Lambacher is Eastern Washington coordinator of the Department of Ecology Youth Corps, which hires teen-agers to clean up and recycle trash along highways during the summer. It’s not just urine; an adult crew recently found more than a dozen feces-contaminated pairs of underwear or bags of feces.
The so-called "trucker bottles" — from 12-ounce plastic soft drink size to gallon milk jugs — are turning up in highway medians, along roads and even at truck weigh stations, where the Washington State Patrol pays to supply portable toilets.
"Whoever it was, we had human waste left behind, not only in bottles but just there on the pavement," Capt. Fred Fakkema, commander of the State Patrol’s commercial vehicle division, said. "We have inspectors crawling around underneath trucks … all this has an effect on working conditions."
And penalties in Washington aren’t severe enough to discourage the practice, Ecology Department spokeswoman Meagan Warfield said. Even if a trooper sees someone tossing waste out the window, the offense is littering, which carries a $95 fine.
"It just counts as litter, like a cup of coffee," Warfield said.
A representative of the trucking industry in Washington said long-haul drivers may be getting a bum rap.
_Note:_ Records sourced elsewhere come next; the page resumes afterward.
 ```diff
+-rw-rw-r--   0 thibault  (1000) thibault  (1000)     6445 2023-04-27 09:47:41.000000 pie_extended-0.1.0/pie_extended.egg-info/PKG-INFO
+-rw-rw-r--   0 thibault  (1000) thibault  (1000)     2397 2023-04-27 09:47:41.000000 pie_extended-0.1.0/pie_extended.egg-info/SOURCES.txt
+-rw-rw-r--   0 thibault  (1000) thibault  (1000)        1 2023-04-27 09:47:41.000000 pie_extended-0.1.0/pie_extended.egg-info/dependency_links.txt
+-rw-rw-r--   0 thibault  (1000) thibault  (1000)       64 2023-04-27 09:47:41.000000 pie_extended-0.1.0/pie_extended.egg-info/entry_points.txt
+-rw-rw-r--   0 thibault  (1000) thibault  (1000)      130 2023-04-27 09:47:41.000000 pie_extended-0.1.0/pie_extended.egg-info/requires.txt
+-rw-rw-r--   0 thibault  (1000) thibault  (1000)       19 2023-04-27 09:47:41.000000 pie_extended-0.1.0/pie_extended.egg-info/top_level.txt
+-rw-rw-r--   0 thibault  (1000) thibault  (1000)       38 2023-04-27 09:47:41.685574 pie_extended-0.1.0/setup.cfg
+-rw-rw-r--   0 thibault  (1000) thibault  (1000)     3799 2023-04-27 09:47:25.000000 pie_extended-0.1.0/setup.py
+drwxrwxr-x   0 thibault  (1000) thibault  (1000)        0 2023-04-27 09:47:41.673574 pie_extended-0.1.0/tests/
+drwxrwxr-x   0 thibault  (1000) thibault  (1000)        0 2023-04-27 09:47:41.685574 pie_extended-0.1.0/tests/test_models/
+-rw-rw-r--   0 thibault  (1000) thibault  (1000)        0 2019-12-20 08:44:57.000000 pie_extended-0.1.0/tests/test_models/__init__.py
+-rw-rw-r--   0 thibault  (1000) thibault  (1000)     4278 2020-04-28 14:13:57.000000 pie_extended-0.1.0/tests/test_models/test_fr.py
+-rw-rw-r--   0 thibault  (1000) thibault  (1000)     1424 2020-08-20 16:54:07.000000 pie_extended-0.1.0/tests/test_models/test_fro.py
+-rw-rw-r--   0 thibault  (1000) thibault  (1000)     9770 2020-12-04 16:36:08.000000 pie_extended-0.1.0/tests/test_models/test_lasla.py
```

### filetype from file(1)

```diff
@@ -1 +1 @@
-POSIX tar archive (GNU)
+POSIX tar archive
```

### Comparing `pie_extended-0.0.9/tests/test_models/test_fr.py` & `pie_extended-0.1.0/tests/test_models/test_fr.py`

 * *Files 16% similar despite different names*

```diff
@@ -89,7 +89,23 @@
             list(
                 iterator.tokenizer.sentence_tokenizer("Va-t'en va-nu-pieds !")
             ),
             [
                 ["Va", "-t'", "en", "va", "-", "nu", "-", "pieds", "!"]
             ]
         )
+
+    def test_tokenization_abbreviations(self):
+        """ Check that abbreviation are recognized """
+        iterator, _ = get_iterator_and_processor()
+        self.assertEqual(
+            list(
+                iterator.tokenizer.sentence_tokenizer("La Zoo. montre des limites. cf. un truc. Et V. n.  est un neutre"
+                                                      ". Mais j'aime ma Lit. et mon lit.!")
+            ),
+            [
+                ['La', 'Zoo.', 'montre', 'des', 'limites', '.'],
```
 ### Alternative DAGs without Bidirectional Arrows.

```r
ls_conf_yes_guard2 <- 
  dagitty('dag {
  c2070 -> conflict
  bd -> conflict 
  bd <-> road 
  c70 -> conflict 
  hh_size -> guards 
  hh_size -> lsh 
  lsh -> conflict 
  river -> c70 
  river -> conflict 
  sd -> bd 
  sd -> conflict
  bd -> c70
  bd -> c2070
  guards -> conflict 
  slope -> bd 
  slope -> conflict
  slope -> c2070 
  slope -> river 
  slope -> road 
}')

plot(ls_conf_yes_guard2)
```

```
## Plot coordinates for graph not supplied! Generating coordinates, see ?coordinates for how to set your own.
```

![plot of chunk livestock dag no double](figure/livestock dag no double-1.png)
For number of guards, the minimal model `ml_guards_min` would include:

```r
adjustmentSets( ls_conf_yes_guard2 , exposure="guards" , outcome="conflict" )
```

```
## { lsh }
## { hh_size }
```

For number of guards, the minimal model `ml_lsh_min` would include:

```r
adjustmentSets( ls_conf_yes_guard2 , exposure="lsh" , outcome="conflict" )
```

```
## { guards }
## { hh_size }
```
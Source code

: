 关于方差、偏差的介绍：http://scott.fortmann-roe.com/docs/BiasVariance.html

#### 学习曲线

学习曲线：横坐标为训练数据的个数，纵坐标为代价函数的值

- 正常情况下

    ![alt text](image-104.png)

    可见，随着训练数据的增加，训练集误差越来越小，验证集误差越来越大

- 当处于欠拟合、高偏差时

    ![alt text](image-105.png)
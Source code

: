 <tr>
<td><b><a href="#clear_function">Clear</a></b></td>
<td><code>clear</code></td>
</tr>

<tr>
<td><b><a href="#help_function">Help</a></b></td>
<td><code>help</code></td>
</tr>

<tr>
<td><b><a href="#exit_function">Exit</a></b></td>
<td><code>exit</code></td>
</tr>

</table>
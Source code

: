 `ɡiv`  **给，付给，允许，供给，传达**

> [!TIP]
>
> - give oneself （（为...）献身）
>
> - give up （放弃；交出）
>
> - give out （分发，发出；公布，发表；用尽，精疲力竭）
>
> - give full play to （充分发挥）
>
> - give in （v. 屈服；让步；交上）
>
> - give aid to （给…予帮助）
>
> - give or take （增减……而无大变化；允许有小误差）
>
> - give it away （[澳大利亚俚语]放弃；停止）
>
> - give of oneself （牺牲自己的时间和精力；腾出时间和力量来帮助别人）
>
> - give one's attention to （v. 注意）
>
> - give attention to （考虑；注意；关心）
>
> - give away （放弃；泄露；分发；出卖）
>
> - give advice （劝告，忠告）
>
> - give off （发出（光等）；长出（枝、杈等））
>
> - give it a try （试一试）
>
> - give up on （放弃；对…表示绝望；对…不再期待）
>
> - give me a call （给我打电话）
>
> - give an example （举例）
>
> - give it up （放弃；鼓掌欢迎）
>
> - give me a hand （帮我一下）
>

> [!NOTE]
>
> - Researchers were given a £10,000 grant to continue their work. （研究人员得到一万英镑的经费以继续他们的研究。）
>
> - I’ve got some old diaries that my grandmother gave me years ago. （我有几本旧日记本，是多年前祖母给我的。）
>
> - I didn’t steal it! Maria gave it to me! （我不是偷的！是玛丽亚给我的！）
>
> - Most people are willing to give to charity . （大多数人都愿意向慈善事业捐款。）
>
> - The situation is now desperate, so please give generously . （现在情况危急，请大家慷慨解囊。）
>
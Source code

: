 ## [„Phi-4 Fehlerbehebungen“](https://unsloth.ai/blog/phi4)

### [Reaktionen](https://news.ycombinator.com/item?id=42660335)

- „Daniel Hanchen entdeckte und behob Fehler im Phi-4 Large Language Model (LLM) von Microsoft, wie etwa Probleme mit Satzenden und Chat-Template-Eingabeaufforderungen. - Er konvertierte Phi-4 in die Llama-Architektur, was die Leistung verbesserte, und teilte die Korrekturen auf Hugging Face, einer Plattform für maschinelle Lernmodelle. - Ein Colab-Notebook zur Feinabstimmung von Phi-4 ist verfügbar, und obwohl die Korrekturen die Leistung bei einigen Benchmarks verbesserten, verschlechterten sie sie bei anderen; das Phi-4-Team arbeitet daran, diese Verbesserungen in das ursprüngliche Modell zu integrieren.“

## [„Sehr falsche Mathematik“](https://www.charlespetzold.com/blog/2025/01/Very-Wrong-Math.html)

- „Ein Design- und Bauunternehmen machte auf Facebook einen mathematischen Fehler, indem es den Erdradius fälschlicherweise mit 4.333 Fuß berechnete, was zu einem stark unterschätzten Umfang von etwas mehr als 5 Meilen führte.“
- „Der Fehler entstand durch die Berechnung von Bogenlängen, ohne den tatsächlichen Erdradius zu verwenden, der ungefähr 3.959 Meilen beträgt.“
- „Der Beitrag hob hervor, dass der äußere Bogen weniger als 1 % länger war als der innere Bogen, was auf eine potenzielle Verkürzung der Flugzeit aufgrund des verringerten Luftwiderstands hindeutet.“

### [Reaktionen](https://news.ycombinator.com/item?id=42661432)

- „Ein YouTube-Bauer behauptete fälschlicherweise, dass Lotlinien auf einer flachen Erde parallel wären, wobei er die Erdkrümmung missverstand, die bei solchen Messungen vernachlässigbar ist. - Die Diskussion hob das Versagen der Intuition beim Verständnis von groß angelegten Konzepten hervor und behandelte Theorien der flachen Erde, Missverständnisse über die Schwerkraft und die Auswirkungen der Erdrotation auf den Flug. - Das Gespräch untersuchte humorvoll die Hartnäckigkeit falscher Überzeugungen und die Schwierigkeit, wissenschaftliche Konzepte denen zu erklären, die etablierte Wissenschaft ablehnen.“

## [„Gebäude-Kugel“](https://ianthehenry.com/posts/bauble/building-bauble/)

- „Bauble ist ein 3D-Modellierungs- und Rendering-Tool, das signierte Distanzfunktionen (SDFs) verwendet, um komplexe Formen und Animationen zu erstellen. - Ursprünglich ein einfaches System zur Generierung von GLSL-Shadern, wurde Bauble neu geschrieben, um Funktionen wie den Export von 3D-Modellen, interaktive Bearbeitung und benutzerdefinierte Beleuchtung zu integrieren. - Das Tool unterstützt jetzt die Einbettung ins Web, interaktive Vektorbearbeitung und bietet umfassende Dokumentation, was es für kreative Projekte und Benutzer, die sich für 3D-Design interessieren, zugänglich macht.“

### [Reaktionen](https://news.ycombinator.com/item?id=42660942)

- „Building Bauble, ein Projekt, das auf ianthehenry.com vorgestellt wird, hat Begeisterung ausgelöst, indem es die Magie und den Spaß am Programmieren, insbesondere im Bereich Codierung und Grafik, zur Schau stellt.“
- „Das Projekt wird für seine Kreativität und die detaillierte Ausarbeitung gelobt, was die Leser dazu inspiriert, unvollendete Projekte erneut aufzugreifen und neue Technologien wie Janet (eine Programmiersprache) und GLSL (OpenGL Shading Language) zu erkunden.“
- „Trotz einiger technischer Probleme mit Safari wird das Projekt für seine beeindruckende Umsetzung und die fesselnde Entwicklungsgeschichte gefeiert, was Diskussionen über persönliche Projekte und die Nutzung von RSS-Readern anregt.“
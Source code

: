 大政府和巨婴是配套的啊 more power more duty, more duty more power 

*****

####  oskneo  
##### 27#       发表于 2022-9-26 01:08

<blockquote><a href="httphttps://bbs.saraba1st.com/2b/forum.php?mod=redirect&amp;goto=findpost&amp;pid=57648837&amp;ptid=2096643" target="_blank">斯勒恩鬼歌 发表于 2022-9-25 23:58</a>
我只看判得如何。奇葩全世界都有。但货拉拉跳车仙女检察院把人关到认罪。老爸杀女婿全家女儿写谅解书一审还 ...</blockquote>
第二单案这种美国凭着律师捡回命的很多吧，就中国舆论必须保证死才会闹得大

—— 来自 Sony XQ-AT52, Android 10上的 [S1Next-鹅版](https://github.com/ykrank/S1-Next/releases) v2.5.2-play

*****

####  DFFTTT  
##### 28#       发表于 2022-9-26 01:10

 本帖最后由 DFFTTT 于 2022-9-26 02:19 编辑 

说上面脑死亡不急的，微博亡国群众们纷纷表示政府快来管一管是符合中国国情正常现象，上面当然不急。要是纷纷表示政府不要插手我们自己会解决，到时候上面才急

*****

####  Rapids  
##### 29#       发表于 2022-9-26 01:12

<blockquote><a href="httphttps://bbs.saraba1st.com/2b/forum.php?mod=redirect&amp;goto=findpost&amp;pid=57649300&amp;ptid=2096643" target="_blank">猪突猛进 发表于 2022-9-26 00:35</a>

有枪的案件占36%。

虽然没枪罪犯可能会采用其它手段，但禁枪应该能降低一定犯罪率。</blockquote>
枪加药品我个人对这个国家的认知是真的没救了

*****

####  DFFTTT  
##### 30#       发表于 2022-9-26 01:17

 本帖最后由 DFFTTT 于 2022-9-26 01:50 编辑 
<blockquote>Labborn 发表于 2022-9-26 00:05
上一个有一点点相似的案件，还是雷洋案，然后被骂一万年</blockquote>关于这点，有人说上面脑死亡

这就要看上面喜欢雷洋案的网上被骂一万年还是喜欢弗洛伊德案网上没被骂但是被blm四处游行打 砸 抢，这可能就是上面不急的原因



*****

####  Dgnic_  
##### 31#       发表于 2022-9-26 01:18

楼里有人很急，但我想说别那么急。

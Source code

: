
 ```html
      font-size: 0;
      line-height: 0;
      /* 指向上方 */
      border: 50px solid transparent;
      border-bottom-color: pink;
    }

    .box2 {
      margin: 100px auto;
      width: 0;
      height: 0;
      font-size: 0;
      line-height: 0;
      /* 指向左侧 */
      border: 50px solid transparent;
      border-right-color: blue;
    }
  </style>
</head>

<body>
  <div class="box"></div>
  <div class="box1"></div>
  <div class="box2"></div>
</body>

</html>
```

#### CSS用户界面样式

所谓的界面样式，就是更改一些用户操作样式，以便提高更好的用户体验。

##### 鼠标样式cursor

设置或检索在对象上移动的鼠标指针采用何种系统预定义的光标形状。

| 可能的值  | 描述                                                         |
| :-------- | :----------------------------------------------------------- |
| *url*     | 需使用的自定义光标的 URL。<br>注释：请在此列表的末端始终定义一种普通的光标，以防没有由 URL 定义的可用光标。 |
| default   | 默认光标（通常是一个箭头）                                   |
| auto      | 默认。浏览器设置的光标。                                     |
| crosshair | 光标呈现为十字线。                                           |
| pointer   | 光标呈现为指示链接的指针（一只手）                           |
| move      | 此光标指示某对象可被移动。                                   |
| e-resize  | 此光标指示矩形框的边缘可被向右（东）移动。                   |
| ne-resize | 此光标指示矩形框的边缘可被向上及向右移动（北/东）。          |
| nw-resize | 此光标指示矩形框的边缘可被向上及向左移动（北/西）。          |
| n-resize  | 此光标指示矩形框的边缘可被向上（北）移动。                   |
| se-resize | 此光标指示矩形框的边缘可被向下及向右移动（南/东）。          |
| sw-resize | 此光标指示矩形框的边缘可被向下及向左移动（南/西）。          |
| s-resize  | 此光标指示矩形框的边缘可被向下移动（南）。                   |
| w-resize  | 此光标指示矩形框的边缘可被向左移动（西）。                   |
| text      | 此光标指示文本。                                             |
"This is the first I’ve heard of it," said Larry Pursley, executive vice president of the Washington Trucking Associations. "It’s hard for me to believe that truckers are doing that. A truck is not very conducive to that type of activity. The way they bounce around … it would not make it into the bottles."
Whatever the source, some volunteers involved in Washington state’s Adopt-a-Highway trash cleanup program have quit because they are so disgusted by the fact they are having to pick up those bottles, said Ray Willard of the state Department of Transportation in Olympia.
Several states have tried to cope with the problem.
Oregon in 1999 passed legislation imposing a $75 fine and creating a new offense of illegal disposal of human waste after highway crews found huge numbers of urine-filled plastic jugs, nicknamed "truckers lemonade," said Pat Cooney, spokesman for the Oregon Department of Transportation.
"We think it’s a problem related to them not wanting to pay fees to use overnight truck stops, which are not anywhere near full," Cooney said. "The big problem is enforcement. You have to catch someone doing it."
It’s also an added expense, he said.
"We treat it as hazardous waste. They mark them, and hazardous materials guys handle the stuff," Cooney said. "It’s a significant cost to the state and taxpayers, not to mention the disgust."
In 1998, North Dakota briefly flirted with legislation that would impose a fine of up to $500 on anyone caught dumping human waste on the roadside after highway maintenance workers complained of being sprayed by exploding bottles caught in mower blades.
The legislation failed, so the Department of Transportation ended up installing splash guards on its roadside grass mowers.
Plastic containers containing human waste cannot be recycled and must be disposed of in landfills, said Rod Hankinson, who coordinated the Ecology Department trash pickup program in central Washington.
"Aside from avoiding rattlesnakes, baby diapers and pee bottles are the two nastiest things we face," Hankinson said. "Dead animals are not near as bad as a pile of baby diapers."
Although some freeway and highway rest areas have been closed in recent years because of budget cuts, the availability of a toilet doesn’t seem to make a difference, Lambacher and Warfield said.
"We see a lot at rest areas and weigh stations, places where there’s garbage cans and restrooms," Warfield said.
Lambacher said many of the bottles were found by his crew along Interstate 90 near Ritzville in Eastern Washington, near exits where there are rest areas or the town itself, where there are numerous public restrooms.
He and Warfield said it is not just truckers who are guilty.
"We assume that it’s truckers, but there is no study to back that up," Warfield said. "During a focus group last spring, I had a motorist admit that he did it, too."